Dessa forma, se, em vez de acréscimos, melhoramentos ou benfeitorias, a coisa restituível gera frutos, deveremos perquirir o elemento anímico do devedor – a sua boa ou má-fé-, para que possamos extrair as consequências jurídicas apropriadas. Assim, enquanto estiver de boa-fé, o devedor tem direitos aos frutos percebidos. Ex.: ao comodatário, a quem se impõe a obrigação de restituir a coisa emprestada, fora reconhecido o direito, pelo comodante, de perceber os frutos das árvores que integram o imóvel, até o final do prazo contratual. Fará jus o comodatário, portanto, aos frutos colhidos, durante todo o tempo em que permaneça licitamente no imóvel, de boa-fé os frutos pendentes (ainda não destacados da coisa principal), por sua vez deverão ser restituídos, ao tempo em que cessar a boa-fé, deduzidas as despesas de produção e custeio.

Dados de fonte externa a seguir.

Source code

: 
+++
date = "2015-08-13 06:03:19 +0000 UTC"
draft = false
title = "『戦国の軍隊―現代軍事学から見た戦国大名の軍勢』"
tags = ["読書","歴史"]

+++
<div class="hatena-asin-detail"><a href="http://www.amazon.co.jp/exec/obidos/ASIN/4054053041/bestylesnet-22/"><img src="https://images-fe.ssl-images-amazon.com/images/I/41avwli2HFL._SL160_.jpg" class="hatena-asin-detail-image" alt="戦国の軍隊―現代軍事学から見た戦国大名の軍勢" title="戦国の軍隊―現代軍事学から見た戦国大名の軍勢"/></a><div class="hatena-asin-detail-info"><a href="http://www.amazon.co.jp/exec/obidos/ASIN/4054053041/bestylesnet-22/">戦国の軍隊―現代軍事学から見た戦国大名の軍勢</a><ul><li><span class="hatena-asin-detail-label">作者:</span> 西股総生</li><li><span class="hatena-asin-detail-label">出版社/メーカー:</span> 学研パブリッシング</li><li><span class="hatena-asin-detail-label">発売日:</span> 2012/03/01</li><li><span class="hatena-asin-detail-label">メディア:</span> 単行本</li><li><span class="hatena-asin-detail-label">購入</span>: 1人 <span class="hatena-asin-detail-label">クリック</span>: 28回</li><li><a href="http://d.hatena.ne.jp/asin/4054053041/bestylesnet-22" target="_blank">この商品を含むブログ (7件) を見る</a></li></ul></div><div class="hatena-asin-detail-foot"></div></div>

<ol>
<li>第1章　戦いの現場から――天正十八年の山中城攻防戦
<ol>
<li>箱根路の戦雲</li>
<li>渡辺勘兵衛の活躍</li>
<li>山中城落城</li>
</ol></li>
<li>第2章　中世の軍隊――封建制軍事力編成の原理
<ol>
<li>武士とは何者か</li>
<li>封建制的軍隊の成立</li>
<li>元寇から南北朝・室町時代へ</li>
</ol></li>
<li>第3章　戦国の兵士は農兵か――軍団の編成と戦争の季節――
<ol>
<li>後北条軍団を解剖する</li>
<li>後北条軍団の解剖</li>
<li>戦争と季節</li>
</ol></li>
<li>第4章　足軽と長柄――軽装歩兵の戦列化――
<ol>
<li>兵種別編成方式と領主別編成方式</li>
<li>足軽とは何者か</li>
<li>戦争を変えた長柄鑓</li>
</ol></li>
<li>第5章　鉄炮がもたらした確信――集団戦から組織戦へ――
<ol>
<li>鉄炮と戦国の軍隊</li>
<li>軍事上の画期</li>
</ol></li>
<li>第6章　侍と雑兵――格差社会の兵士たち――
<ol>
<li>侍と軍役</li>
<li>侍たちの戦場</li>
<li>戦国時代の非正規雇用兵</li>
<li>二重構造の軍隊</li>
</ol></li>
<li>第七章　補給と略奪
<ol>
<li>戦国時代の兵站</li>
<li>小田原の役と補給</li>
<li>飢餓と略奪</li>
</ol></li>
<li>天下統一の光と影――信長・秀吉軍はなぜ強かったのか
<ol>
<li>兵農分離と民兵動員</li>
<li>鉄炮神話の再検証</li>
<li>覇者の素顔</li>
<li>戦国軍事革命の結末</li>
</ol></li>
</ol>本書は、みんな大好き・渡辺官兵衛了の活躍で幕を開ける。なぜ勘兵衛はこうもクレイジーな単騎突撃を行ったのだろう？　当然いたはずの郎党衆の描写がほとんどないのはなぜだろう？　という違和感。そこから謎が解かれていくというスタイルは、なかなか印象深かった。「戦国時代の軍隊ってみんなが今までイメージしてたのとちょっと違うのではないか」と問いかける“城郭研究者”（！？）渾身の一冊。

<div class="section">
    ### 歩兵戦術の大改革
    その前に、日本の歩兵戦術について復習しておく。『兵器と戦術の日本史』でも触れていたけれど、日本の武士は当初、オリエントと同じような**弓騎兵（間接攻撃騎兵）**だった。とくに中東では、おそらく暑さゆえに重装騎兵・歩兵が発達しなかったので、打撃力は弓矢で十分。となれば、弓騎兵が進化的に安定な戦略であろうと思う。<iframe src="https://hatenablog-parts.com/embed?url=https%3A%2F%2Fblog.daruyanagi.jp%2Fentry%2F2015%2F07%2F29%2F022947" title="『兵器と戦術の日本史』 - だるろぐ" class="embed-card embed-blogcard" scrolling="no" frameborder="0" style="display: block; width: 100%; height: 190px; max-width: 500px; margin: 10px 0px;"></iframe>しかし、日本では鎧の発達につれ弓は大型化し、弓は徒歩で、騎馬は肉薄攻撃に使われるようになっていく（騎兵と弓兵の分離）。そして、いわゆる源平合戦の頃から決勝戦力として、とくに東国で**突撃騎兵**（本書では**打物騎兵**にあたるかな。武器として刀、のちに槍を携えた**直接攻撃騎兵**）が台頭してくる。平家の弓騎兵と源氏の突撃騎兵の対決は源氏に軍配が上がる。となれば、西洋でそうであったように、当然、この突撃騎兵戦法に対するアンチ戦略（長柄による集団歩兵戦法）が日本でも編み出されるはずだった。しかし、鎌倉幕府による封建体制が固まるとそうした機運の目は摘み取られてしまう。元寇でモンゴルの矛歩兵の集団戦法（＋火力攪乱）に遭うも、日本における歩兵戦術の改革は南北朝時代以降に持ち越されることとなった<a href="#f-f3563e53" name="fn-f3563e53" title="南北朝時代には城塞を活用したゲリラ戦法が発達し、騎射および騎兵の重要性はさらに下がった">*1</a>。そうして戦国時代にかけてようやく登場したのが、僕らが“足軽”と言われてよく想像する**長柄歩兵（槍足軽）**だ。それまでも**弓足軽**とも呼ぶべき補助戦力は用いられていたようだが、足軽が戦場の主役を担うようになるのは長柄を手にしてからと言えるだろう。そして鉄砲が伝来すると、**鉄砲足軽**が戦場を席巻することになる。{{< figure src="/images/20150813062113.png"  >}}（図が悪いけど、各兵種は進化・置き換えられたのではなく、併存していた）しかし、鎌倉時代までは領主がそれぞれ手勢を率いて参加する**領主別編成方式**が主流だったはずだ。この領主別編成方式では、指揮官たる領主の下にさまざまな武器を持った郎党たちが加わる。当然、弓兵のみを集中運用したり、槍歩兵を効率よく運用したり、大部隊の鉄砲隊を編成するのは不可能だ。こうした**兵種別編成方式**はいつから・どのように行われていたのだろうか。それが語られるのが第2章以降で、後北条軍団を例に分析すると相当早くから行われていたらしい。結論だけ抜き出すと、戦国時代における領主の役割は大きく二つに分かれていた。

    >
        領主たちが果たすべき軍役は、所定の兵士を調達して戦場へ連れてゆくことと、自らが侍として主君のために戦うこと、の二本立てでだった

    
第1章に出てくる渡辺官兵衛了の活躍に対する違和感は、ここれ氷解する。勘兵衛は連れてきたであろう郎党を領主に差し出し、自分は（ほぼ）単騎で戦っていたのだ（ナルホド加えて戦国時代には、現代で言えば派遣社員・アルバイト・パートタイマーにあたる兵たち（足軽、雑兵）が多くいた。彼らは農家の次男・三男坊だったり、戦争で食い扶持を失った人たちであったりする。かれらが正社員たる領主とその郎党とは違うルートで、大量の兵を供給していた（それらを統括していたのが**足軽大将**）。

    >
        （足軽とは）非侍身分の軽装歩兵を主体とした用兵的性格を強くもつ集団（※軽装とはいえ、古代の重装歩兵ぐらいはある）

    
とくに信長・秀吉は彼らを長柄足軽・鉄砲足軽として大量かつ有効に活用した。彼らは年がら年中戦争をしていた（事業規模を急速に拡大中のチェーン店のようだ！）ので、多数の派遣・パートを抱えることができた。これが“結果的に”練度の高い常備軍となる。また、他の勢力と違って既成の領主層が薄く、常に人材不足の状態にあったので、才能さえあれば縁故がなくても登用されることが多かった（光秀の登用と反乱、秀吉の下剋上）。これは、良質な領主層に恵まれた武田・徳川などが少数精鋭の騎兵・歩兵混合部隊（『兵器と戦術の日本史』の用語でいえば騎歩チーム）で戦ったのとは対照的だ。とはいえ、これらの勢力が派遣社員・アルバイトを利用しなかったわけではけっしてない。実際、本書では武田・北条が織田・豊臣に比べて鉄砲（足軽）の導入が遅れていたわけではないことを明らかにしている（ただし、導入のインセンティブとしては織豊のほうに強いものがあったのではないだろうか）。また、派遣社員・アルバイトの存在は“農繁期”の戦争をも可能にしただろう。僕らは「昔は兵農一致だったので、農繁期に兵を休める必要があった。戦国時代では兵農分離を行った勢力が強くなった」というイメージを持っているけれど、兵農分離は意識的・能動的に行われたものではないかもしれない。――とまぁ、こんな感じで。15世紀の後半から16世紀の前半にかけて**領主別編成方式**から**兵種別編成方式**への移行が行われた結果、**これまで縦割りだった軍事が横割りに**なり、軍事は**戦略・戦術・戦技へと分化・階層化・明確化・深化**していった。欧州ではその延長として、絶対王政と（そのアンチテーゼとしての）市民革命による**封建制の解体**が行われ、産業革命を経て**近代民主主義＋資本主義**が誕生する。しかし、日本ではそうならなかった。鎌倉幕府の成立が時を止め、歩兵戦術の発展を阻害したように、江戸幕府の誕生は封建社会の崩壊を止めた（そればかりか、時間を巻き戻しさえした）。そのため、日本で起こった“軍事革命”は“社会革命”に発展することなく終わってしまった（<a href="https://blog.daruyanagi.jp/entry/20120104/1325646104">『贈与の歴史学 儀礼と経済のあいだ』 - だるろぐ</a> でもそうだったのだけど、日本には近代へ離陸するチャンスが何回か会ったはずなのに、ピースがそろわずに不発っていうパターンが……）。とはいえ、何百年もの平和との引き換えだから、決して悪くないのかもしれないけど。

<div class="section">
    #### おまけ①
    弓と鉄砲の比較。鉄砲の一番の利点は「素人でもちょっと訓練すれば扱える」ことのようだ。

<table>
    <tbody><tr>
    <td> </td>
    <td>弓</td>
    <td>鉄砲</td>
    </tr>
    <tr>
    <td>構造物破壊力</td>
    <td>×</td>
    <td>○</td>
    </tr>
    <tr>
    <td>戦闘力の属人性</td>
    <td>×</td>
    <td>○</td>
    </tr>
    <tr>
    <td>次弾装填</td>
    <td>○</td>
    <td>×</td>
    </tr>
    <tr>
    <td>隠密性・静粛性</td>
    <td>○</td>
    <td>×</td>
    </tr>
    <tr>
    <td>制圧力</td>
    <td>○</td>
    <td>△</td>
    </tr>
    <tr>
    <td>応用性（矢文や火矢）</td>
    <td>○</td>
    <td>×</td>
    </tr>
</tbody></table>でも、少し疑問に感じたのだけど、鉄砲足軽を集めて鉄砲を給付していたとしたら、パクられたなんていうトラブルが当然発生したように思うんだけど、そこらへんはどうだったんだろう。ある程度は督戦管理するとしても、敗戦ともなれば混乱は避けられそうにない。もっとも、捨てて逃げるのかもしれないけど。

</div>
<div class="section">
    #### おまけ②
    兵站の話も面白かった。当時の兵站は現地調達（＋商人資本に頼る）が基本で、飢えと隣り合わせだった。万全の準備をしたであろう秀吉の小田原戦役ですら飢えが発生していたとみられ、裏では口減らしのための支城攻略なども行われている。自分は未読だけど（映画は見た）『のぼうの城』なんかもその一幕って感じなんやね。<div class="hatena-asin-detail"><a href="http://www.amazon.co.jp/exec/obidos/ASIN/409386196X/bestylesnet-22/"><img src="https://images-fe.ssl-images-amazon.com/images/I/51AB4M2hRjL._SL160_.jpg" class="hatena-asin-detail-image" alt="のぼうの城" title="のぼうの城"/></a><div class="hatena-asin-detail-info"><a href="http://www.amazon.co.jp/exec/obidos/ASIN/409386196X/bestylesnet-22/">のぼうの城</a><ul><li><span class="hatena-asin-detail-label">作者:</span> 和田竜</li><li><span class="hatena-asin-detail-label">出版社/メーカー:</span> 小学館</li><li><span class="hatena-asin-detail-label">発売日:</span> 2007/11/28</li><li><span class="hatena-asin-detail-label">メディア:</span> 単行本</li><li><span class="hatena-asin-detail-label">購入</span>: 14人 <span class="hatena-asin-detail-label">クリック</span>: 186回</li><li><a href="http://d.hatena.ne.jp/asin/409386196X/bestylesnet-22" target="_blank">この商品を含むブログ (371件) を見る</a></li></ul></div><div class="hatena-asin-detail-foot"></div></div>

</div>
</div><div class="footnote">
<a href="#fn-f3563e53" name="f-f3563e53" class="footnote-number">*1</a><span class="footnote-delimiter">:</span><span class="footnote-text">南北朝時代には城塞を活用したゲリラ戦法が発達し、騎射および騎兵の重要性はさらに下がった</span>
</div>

Entretanto, se o devedor estiver de má fé, deverá responder por todos os frutos colhidos e percebidos, bem como pelos que, por culpa sua, deixou de perceber (percipiendos), desde o momento em que se constitui de má-fé, assistindo-lhe, todavia, direito às despesas de produção e custeio. De tal forma, se não puder restituir ao credor esses frutos, deverá indenizá-lo com o equivalente em pecúnia.

2.1.1.1    Obrigações de dar dinheiro (obrigações pecuniárias)

ALVARO VILLAÇA AZEVEDO, “o pagamento em dinheiro consiste, assim, na modalidade de execução obrigacional que importa a entrega de uma quantia de dinheiro pelo devedor ao credor, com liberação daquele. É um modo de pagamento que deve realizar-se, em princípio, em moeda corrente, no lugar do cumprimento da obrigação, onde esta deverá cumprir-se, segundo o art. 947 do CC”.
Posteriormente, o Decreto-Lei n. 857, de 1969, mantendo a obrigatoriedade do pagamento em moeda nacional, passou a admitir, todavia, posto em caráter excepcional, a utilização de moeda estrangeira nos contratos internacionais (importação e exportação, por exemplo).
Mais recentemente, o plano Real, instituído pela Lei n. 9.069, de 29 de junho de 1995, admitiu que “as operações e contratos de que tratam o Decreto-Lei n. 857, de 11 de setembro de 1969, e o art. 6º da Lei n. 8.880, de 27 de maio de 1994”, não estão sujeitos à obrigatoriedade de serem corrigidos pelo Íncide de preços ao Consumidor – IPCr, o que dá a entender que, nas hipóteses previstas nessas leis, a correção monetária da obrigação poderá ser feita em moeda estrangeira.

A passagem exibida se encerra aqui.